N-Myc was shown to be expressed in the proliferative zone of the cerebellum, suggesting its potential role in CGC precursor proliferation (Knoepfler et al., 2002). A role for N-Myc in cerebellar development was also suggested by studies in mice in which the N-Myc gene had been selectively ablated in neuronal progenitors (Knoepfler et al., 2002). This conditional targeting of N-Myc in the developing central nervous system results in generalized, severe brain hypoplasia, with the CGC population being the most severely affected (Knoepfler et al., 2002).

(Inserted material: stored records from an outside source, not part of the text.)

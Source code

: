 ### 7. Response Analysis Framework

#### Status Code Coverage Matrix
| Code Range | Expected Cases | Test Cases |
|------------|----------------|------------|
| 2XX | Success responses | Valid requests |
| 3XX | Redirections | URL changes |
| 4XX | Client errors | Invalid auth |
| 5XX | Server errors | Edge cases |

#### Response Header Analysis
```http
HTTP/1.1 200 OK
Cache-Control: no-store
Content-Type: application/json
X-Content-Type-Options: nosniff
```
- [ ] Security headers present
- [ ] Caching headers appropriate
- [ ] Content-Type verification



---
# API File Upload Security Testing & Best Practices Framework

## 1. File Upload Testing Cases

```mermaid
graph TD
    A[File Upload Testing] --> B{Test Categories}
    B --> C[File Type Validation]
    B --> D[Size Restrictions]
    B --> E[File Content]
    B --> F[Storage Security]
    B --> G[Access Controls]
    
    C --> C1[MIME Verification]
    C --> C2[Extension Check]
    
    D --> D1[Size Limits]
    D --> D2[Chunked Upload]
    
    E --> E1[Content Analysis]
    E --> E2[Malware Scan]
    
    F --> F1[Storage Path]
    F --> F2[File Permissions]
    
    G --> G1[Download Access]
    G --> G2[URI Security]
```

We found that the block of NO production in CGC precursors exposed to L-NAME in culture results in increased cell proliferation accompanied by increased levels of N-Myc mRNA, which identifies N-Myc as a possible target for the antiproliferative action of NO towards cerebellar neuronal precursors. Noticeably, a similar correspondence between stimulation of cell division and N-Myc expression was found when CGC precursors were exposed to Shh, whose activity is required for expansion of neuronal precursor cells in the external granular layer of the cerebellum and is the most potent known mitogen for the same precursors in vitro (Kenney et al., 2003; Kenney and Rowitch, 2000). Taken together, the present results on neuroblastoma cells, as well as on CGC precursors, strongly support the conclusion that N-Myc is a major downstream effector negatively regulated by NO in its antiproliferative action.

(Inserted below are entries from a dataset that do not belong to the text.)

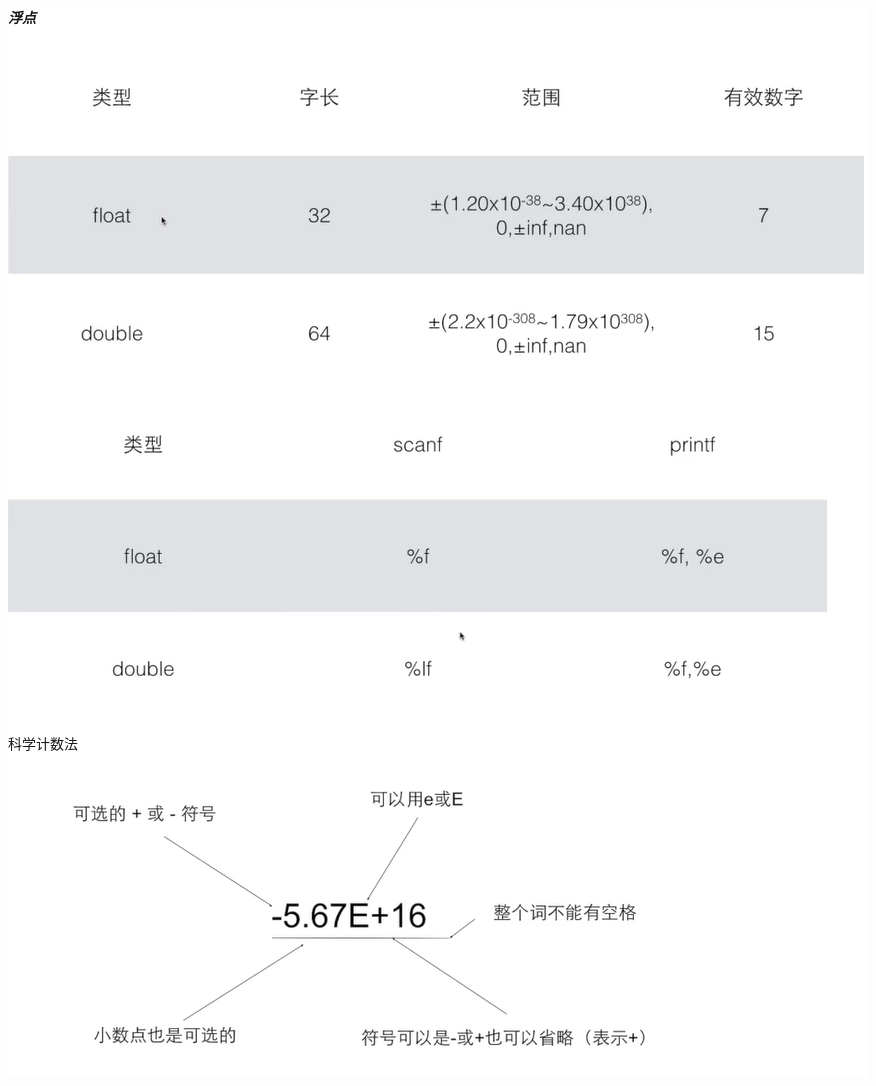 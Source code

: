 ##### 浮点

![image-20220618162739190](img/image-20220618162739190.png)

 ![image-20220618163537157](img/image-20220618163537157.png)

科学计数法

![image-20220618163715123](img/image-20220618163715123.png)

Finally, our present data suggest that one of the mechanisms through which NO affects N-Myc expression involves a decrease in Rb phosphorylation, a process that is known to increase the Rb/E2F-1 association (Young et al., 2003). Rb proteins interact with E2F to regulate gene transcription, and several mechanisms have been proposed for Rb-E2F transcriptional regulation (Young et al., 2003). Previous data have highlighted the interaction between NO and Rb in the control of cell division in Drosophila, and it was suggested that Rb could be a direct target for S-nitrosylation (Kuzin et al., 2000). Our data on neuroblastomas suggest a major role for the cGMP pathway in mediating the interaction between NO and Rb, because both a NO donor and a c-GMP analog replicated the inhibition of Rb phosphorylation in parental cells. A similar picture of the interactions between the cGMP system and Rb has recently emerged from a study in a different cellular model (Hanada et al., 2001).

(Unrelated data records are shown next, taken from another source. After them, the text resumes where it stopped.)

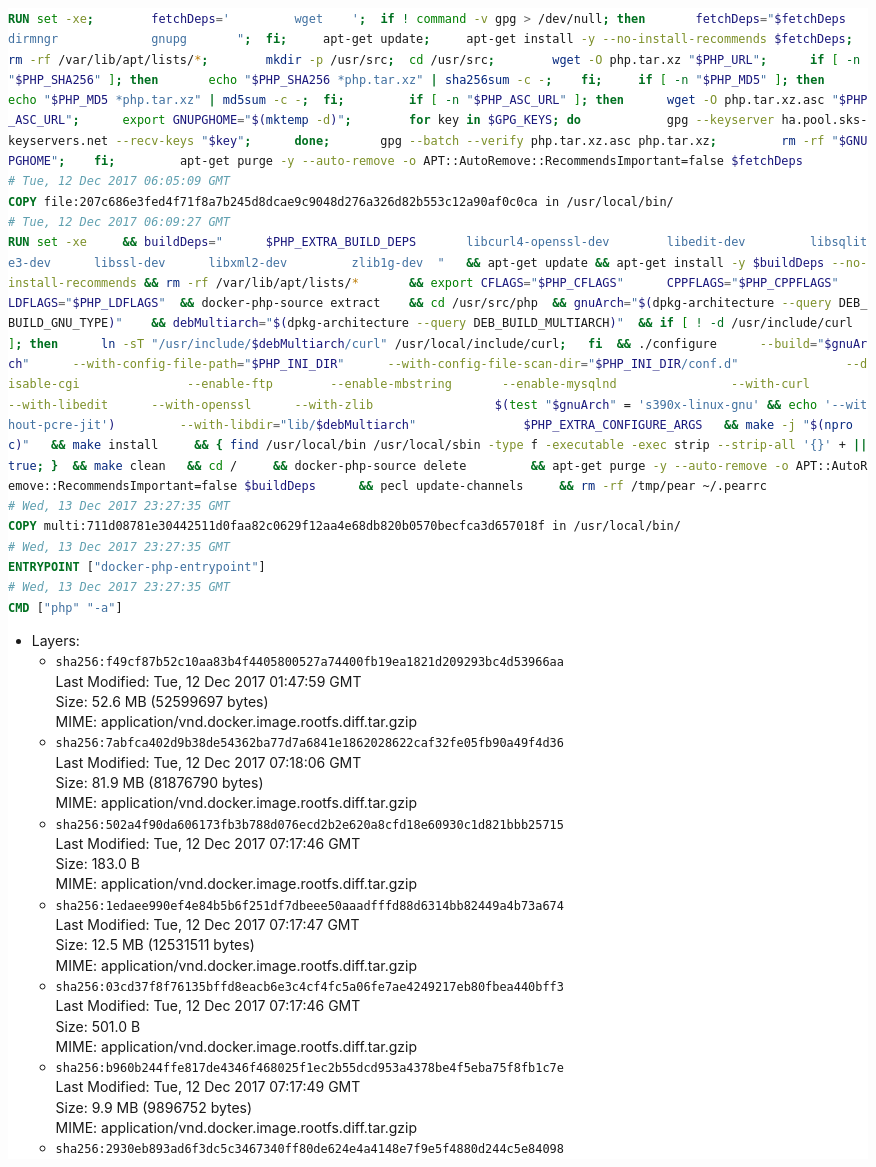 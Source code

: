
 ```dockerfile
RUN set -xe; 		fetchDeps=' 		wget 	'; 	if ! command -v gpg > /dev/null; then 		fetchDeps="$fetchDeps 			dirmngr 			gnupg 		"; 	fi; 	apt-get update; 	apt-get install -y --no-install-recommends $fetchDeps; 	rm -rf /var/lib/apt/lists/*; 		mkdir -p /usr/src; 	cd /usr/src; 		wget -O php.tar.xz "$PHP_URL"; 		if [ -n "$PHP_SHA256" ]; then 		echo "$PHP_SHA256 *php.tar.xz" | sha256sum -c -; 	fi; 	if [ -n "$PHP_MD5" ]; then 		echo "$PHP_MD5 *php.tar.xz" | md5sum -c -; 	fi; 		if [ -n "$PHP_ASC_URL" ]; then 		wget -O php.tar.xz.asc "$PHP_ASC_URL"; 		export GNUPGHOME="$(mktemp -d)"; 		for key in $GPG_KEYS; do 			gpg --keyserver ha.pool.sks-keyservers.net --recv-keys "$key"; 		done; 		gpg --batch --verify php.tar.xz.asc php.tar.xz; 		rm -rf "$GNUPGHOME"; 	fi; 		apt-get purge -y --auto-remove -o APT::AutoRemove::RecommendsImportant=false $fetchDeps
# Tue, 12 Dec 2017 06:05:09 GMT
COPY file:207c686e3fed4f71f8a7b245d8dcae9c9048d276a326d82b553c12a90af0c0ca in /usr/local/bin/ 
# Tue, 12 Dec 2017 06:09:27 GMT
RUN set -xe 	&& buildDeps=" 		$PHP_EXTRA_BUILD_DEPS 		libcurl4-openssl-dev 		libedit-dev 		libsqlite3-dev 		libssl-dev 		libxml2-dev 		zlib1g-dev 	" 	&& apt-get update && apt-get install -y $buildDeps --no-install-recommends && rm -rf /var/lib/apt/lists/* 		&& export CFLAGS="$PHP_CFLAGS" 		CPPFLAGS="$PHP_CPPFLAGS" 		LDFLAGS="$PHP_LDFLAGS" 	&& docker-php-source extract 	&& cd /usr/src/php 	&& gnuArch="$(dpkg-architecture --query DEB_BUILD_GNU_TYPE)" 	&& debMultiarch="$(dpkg-architecture --query DEB_BUILD_MULTIARCH)" 	&& if [ ! -d /usr/include/curl ]; then 		ln -sT "/usr/include/$debMultiarch/curl" /usr/local/include/curl; 	fi 	&& ./configure 		--build="$gnuArch" 		--with-config-file-path="$PHP_INI_DIR" 		--with-config-file-scan-dir="$PHP_INI_DIR/conf.d" 				--disable-cgi 				--enable-ftp 		--enable-mbstring 		--enable-mysqlnd 				--with-curl 		--with-libedit 		--with-openssl 		--with-zlib 				$(test "$gnuArch" = 's390x-linux-gnu' && echo '--without-pcre-jit') 		--with-libdir="lib/$debMultiarch" 				$PHP_EXTRA_CONFIGURE_ARGS 	&& make -j "$(nproc)" 	&& make install 	&& { find /usr/local/bin /usr/local/sbin -type f -executable -exec strip --strip-all '{}' + || true; } 	&& make clean 	&& cd / 	&& docker-php-source delete 		&& apt-get purge -y --auto-remove -o APT::AutoRemove::RecommendsImportant=false $buildDeps 		&& pecl update-channels 	&& rm -rf /tmp/pear ~/.pearrc
# Wed, 13 Dec 2017 23:27:35 GMT
COPY multi:711d08781e30442511d0faa82c0629f12aa4e68db820b0570becfca3d657018f in /usr/local/bin/ 
# Wed, 13 Dec 2017 23:27:35 GMT
ENTRYPOINT ["docker-php-entrypoint"]
# Wed, 13 Dec 2017 23:27:35 GMT
CMD ["php" "-a"]
```

-	Layers:
	-	`sha256:f49cf87b52c10aa83b4f4405800527a74400fb19ea1821d209293bc4d53966aa`  
		Last Modified: Tue, 12 Dec 2017 01:47:59 GMT  
		Size: 52.6 MB (52599697 bytes)  
		MIME: application/vnd.docker.image.rootfs.diff.tar.gzip
	-	`sha256:7abfca402d9b38de54362ba77d7a6841e1862028622caf32fe05fb90a49f4d36`  
		Last Modified: Tue, 12 Dec 2017 07:18:06 GMT  
		Size: 81.9 MB (81876790 bytes)  
		MIME: application/vnd.docker.image.rootfs.diff.tar.gzip
	-	`sha256:502a4f90da606173fb3b788d076ecd2b2e620a8cfd18e60930c1d821bbb25715`  
		Last Modified: Tue, 12 Dec 2017 07:17:46 GMT  
		Size: 183.0 B  
		MIME: application/vnd.docker.image.rootfs.diff.tar.gzip
	-	`sha256:1edaee990ef4e84b5b6f251df7dbeee50aaadfffd88d6314bb82449a4b73a674`  
		Last Modified: Tue, 12 Dec 2017 07:17:47 GMT  
		Size: 12.5 MB (12531511 bytes)  
		MIME: application/vnd.docker.image.rootfs.diff.tar.gzip
	-	`sha256:03cd37f8f76135bffd8eacb6e3c4cf4fc5a06fe7ae4249217eb80fbea440bff3`  
		Last Modified: Tue, 12 Dec 2017 07:17:46 GMT  
		Size: 501.0 B  
		MIME: application/vnd.docker.image.rootfs.diff.tar.gzip
	-	`sha256:b960b244ffe817de4346f468025f1ec2b55dcd953a4378be4f5eba75f8fb1c7e`  
		Last Modified: Tue, 12 Dec 2017 07:17:49 GMT  
		Size: 9.9 MB (9896752 bytes)  
		MIME: application/vnd.docker.image.rootfs.diff.tar.gzip
	-	`sha256:2930eb893ad6f3dc5c3467340ff80de624e4a4148e7f9e5f4880d244c5e84098`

Although evidence for a role of NO in neuronal proliferation and differentiation is accumulating, very little is still known about the targets of these functions. Our findings lead to the conclusion that NO regulates a switch in neuronal precursor programming, from proliferation to differentiation, through N-Myc. The observation that the action of NO on N-Myc is similar in different cellular models suggests that this effect might be shared by other neuronal populations and play a significant role during brain development. Finally, the negative regulation of N-Myc expression by NO demonstrated in neuroblastoma cells, provides a potential target for therapeutic intervention, because high expression of N-Myc is associated with rapid growth and fatal progression of these tumors (Badiali et al., 1991; Kohl et al., 1983; Lee et al., 1984; Schwab, 1993).

This work was supported by a grant from the Italian National Research Council in the framework of the targeted project `Biotechnologies', and by the special project `Cell differentiation' funded by the University of Bologna. We are grateful to G. Della Valle for providing SK-N-BE cell line and rsvSP1 plasmids and to W. Lutz for N-Myc promoter plasmids.